OEmbeddings - What is the least amount of metadata necessary for shared vector embeddings?

This is a blog post by aaron cope that was published on April 15, 2026 . It was tagged roboteyes, machine-learning, collection, oembeddings, embeddings, golang and parquet.

Photograph: San Francisco Airport, aerial view. Photograph. Collection of SFO Museum, SFO Museum Collection. 2011.068.026

This is a blog post describing a proposal for a set of common attributes to include with shared vector embeddings. Shared vector embeddings were the subject of our last blog post: “Shared cross-institutional vector embeddings – how we might get there”. These common attributes are meant to be the least amount of metadata necessary to provide a simple preview and suitable attribution for the item (an image or text) for which vector embeddings have been produced. We are calling these common properties “OEmbeddings”. This is a play on words and a shout-out to the oEmbed standard.
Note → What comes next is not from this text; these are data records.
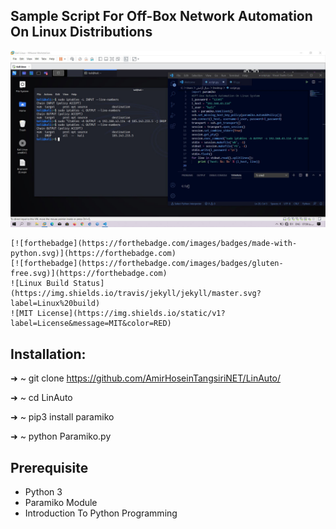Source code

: ## Sample Script For Off-Box Network Automation On Linux Distributions

<p align="center">
  <img src="Img/Off-Box.JPG" alt="Master">
</p>

    [![forthebadge](https://forthebadge.com/images/badges/made-with-python.svg)](https://forthebadge.com)
    [![forthebadge](https://forthebadge.com/images/badges/gluten-free.svg)](https://forthebadge.com)
    ![Linux Build Status](https://img.shields.io/travis/jekyll/jekyll/master.svg?label=Linux%20build)
    ![MIT License](https://img.shields.io/static/v1?label=License&message=MIT&color=RED)

## Installation:
➜  ~ git clone https://github.com/AmirHoseinTangsiriNET/LinAuto/

➜  ~ cd LinAuto

➜  ~ pip3 install paramiko

➜  ~ python Paramiko.py

## Prerequisite
* Python 3 
* Paramiko Module
* Introduction To Python Programming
oEmbed is a format for allowing an embedded representation of a URL on third party sites. The simple API allows a website to display embedded content (such as photos or videos) when a user posts a link to that resource, without having to parse the resource directly.
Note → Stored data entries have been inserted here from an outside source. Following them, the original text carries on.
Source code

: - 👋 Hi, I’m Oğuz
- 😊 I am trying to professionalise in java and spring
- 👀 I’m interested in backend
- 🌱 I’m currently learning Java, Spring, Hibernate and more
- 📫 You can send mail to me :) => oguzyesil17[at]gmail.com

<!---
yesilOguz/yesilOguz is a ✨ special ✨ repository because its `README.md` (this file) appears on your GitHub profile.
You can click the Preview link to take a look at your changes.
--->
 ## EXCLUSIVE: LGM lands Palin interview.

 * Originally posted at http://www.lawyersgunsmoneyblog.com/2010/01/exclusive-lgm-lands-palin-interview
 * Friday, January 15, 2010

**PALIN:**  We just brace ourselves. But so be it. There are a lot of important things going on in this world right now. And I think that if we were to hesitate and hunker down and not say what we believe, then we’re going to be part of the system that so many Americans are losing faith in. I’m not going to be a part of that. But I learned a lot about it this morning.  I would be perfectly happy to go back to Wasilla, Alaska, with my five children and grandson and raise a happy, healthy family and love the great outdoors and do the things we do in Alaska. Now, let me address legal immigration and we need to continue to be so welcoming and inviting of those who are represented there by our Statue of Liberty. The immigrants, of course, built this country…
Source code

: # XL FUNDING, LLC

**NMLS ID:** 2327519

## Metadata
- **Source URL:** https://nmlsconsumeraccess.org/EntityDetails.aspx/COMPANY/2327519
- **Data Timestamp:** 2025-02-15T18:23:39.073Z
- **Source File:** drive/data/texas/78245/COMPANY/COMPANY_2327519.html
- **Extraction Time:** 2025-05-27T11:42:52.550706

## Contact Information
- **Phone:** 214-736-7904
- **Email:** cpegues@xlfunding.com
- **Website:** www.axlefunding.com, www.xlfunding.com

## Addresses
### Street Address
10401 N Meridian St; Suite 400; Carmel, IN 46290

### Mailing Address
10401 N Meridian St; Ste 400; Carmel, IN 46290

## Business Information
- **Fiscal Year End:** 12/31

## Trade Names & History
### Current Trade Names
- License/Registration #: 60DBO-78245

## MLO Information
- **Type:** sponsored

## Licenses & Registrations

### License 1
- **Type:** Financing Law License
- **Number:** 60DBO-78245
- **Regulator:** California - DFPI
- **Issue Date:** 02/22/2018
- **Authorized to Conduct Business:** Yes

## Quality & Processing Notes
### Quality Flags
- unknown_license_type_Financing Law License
“OEmbeddings” properties are imagined to be part of a free-form attributes dictionary associated with a vector embeddings record and do not prevent producers from including additional metadata properties as their needs demand. Here are the proposed set of attributes:

Name Type Required Notes
type string yes Either “image” or “text”.
preview string yes The preview content for the vector embeddings. If type is “text” then this is expected to be a string. If type is “image” this is expected to be a string confirming to the JSON Schema “uri” type
depiction_url uri no A web page (or resource) for the depiction used to create the vector embeddings.
subject_url uri yes A web page (or resource) for the subject of the depiction used to create the vector embeddings.
subject_title string yes The title of the subject of the depiction. This may be an empty string.
subject_creditline string yes The creditline or attribution for the subject of the depiction. This may be an empty string.
provider_name string yes The name of the provider (holder) of the subject being depicted.
provider_url uri yes The primary web page for the provider (holder) of the subject being depicted.
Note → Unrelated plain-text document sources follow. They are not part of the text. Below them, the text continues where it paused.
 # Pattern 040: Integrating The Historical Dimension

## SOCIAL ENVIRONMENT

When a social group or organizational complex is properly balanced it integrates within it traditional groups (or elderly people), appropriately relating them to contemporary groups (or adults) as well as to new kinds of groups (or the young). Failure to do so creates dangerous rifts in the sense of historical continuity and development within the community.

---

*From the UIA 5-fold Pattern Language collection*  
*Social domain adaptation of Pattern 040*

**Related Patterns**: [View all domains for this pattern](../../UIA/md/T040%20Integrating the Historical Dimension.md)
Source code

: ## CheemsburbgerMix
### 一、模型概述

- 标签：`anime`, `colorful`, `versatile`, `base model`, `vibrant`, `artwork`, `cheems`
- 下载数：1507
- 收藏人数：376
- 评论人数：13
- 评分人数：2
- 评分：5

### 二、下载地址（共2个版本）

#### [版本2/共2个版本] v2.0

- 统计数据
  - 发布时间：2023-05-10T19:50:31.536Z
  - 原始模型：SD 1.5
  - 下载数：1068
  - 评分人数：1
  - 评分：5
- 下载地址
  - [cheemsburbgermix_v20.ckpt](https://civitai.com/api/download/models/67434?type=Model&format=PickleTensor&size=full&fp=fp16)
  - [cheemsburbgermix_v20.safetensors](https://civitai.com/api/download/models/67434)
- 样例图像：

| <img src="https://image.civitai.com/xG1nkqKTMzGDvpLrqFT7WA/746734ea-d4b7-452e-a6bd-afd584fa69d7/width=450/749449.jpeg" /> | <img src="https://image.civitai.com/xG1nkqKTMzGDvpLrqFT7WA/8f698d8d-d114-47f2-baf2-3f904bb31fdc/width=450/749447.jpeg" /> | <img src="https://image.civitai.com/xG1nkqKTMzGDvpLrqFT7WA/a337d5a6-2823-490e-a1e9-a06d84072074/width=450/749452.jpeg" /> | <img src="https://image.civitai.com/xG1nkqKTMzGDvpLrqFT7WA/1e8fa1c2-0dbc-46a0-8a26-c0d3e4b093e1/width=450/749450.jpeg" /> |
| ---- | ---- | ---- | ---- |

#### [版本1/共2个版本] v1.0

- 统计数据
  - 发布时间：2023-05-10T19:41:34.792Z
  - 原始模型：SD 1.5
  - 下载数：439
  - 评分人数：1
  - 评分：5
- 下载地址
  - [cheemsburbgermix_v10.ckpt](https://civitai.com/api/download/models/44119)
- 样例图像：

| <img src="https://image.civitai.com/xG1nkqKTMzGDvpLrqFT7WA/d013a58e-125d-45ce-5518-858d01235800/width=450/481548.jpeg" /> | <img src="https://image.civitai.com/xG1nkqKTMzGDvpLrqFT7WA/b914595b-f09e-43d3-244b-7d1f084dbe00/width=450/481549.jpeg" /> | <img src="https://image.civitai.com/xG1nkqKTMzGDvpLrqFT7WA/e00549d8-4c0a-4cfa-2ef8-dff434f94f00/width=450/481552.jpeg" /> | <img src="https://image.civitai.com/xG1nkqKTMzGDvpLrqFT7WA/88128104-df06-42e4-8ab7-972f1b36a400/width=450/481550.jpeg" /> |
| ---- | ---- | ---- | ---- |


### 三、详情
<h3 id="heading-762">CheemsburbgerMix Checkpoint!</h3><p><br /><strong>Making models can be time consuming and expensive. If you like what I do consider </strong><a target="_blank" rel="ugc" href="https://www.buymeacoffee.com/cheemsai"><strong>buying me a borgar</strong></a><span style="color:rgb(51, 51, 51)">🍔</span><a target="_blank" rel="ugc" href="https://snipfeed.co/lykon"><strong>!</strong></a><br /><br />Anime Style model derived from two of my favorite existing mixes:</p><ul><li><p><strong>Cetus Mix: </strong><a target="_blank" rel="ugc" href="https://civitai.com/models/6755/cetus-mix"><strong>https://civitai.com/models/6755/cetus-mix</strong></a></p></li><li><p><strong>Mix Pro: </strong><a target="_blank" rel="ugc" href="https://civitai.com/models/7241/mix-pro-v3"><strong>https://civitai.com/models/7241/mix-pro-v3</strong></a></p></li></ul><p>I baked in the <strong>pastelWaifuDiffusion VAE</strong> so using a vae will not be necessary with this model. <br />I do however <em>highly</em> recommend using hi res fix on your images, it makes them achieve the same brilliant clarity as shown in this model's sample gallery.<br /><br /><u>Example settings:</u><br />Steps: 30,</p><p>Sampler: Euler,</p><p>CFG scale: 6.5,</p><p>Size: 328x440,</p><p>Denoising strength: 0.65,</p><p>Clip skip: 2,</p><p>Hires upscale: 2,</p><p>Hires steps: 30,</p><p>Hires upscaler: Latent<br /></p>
These are per-record properties. This is necessary because the assumption is that these records may be stored alongside records from a variety of different sources and producers. While it may be desireable to encode some of these properties as “file-level” metadata (for example only defining provider_name or provider_url once for a collection of records written to an Apache Parquet file) those attributes, which contain important information for attribution purposes, will likely not be available to the underlying database used to index and query records. Likewise, it is easy to imagine introducing a secondary “meta data” file or lookup table for shared properties but then there is problem of producing, managing and synchronizing those data across systems and implementations.

Per-record properties introduce a non-trivial difference in overall file size for large distributions of vector embeddings. That is not ideal but is also considered an acceptable trade-off given that plain-text values enjoy high compression rates in formats like Apache Parquet or CSV encodings compressed using bzip.

That’s it. That’s the entire proposal. As mentioned it does not preclude producers of vector embeddings from adding their own attributes. It simply describes a common set of properties which consumers can use to display previews and assign attribution for works from third-party sources. There is a formal JSON schema for these properties which can be used to ensure a free-form attributes dictionary contains OEmbeddings properties.

The go-embeddingsdb "inspector" web application showing an SFO Museum Instagram photo of Yayoi Kusama's sculpture "High Heels for Going to Heaven" and similar images from the National Gallery of Art collection using the apple/mobileclip_s2 model.

SFO Museum maintains code written in Go and as a WebAssembly binary for testing whether a dictionary conforms to the OEmbeddings protocol. We have updated all the tools in the sfomuseum/go-embeddings-harvest package to include OEmbeddings properties in the output they create. We have also updated the “vector embeddings inspector” web application to use these new properties when present.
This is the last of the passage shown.